WHAT YOU HAVE TO DO: When you print the material, keep every line identical to the original.

SOURCE DATA:
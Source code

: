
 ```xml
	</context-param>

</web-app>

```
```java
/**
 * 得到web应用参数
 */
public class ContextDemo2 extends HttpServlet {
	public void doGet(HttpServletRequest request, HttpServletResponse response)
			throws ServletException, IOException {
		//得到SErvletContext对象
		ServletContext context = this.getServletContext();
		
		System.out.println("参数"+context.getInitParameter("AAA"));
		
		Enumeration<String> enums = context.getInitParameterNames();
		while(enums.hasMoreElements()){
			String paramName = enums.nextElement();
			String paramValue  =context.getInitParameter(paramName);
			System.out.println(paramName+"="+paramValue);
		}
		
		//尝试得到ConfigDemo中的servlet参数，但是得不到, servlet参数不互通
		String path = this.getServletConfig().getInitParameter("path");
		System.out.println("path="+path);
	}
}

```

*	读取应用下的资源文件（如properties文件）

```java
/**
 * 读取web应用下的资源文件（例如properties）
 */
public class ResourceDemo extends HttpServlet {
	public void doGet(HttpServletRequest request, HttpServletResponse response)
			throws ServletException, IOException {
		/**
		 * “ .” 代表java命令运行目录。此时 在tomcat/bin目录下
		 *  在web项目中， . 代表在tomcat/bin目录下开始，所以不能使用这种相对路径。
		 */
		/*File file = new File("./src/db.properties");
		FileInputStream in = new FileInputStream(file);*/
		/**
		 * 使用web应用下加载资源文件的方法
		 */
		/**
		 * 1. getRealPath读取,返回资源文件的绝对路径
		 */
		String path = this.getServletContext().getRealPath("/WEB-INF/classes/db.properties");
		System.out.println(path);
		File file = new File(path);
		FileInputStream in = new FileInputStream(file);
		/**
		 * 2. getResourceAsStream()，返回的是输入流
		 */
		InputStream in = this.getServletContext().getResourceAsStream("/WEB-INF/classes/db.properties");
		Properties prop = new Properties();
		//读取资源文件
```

SOLUTION BELOW:
Source code

:
 ```xml
	</context-param>

</web-app>

```
```java
/**
 * 得到web应用参数
 */
public class ContextDemo2 extends HttpServlet {
	public void doGet(HttpServletRequest request, HttpServletResponse response)
			throws ServletException, IOException {
		//得到SErvletContext对象
		ServletContext context = this.getServletContext();
		
		System.out.println("参数"+context.getInitParameter("AAA"));
		
		Enumeration<String> enums = context.getInitParameterNames();
		while(enums.hasMoreElements()){
			String paramName = enums.nextElement();
			String paramValue  =context.getInitParameter(paramName);
			System.out.println(paramName+"="+paramValue);
		}
		
		//尝试得到ConfigDemo中的servlet参数，但是得不到, servlet参数不互通
		String path = this.getServletConfig().getInitParameter("path");
		System.out.println("path="+path);
	}
}

```

*	读取应用下的资源文件（如properties文件）

```java
/**
 * 读取web应用下的资源文件（例如properties）
 */
public class ResourceDemo extends HttpServlet {
	public void doGet(HttpServletRequest request, HttpServletResponse response)
			throws ServletException, IOException {
		/**
		 * “ .” 代表java命令运行目录。此时 在tomcat/bin目录下
		 *  在web项目中， . 代表在tomcat/bin目录下开始，所以不能使用这种相对路径。
		 */
		/*File file = new File("./src/db.properties");
		FileInputStream in = new FileInputStream(file);*/
		/**
		 * 使用web应用下加载资源文件的方法
		 */
		/**
		 * 1. getRealPath读取,返回资源文件的绝对路径
		 */
		String path = this.getServletContext().getRealPath("/WEB-INF/classes/db.properties");
		System.out.println(path);
		File file = new File(path);
		FileInputStream in = new FileInputStream(file);
		/**
		 * 2. getResourceAsStream()，返回的是输入流
		 */
		InputStream in = this.getServletContext().getResourceAsStream("/WEB-INF/classes/db.properties");
		Properties prop = new Properties();
		//读取资源文件
```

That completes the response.